As I write this, there are are protests in the streets of Hong Kong. Thousands of protestors, holding umbrellas (both a symbolic and pragmatic object of resistance to tear gas and militant police tactics), are taking to the streets in pro-democracy actions. While the volume of cell phone activity has put a strain on 3G technology for communication, protestors have shifted to a creative use of bluetooth transmission, challenging the dependency on a strained system which could, in theory, also be cut off or limited to muzzle dissent and collective action.

This is just one example, but it offers a counter-narrative to what’s been informing my (admittedly cynical) relationship with technology. This is tech, like those other things are tech, but this is tech-as-resistance, as community-building, as a way of dismantling and re-defining our boundaries and connections to one another. For every oppressive technology is there to highlight, there is a hack, a resistance.

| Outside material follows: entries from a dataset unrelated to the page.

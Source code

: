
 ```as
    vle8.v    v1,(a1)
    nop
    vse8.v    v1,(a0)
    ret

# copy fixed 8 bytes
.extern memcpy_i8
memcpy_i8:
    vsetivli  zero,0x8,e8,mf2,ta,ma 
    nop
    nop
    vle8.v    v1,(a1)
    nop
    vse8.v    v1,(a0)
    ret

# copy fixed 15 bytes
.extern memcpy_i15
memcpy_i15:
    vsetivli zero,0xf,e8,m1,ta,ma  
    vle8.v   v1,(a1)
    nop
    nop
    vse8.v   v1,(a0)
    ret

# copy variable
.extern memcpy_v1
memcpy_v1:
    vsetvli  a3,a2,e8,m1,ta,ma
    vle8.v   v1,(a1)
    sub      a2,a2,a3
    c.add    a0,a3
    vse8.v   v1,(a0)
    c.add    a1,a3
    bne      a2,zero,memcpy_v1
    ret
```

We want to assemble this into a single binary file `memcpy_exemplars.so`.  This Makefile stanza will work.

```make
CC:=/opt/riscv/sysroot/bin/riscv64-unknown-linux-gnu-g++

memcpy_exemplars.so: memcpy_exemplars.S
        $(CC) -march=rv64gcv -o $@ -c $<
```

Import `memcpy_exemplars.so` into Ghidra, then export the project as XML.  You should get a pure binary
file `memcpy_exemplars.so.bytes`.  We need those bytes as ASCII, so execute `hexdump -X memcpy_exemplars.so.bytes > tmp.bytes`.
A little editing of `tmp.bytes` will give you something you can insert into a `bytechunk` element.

And that’s the sprit with which we assembled this issue of Shameless. In it, we unpack the hack (p.8), discuss the role of technology in community building (p. 18) and explore Afrofuturism (p.15 and p.46). We talk smartphones (p.10), sexting (p.12) and selfies (p.13). And we get to know some of the groups and individuals who are using technology to build a better world. We hope that with it, you feel inspired to decode our pasts, hack our realities and reprogram our futures. (Oh, and don’t forget to hashtag everything (hint: #shameless10).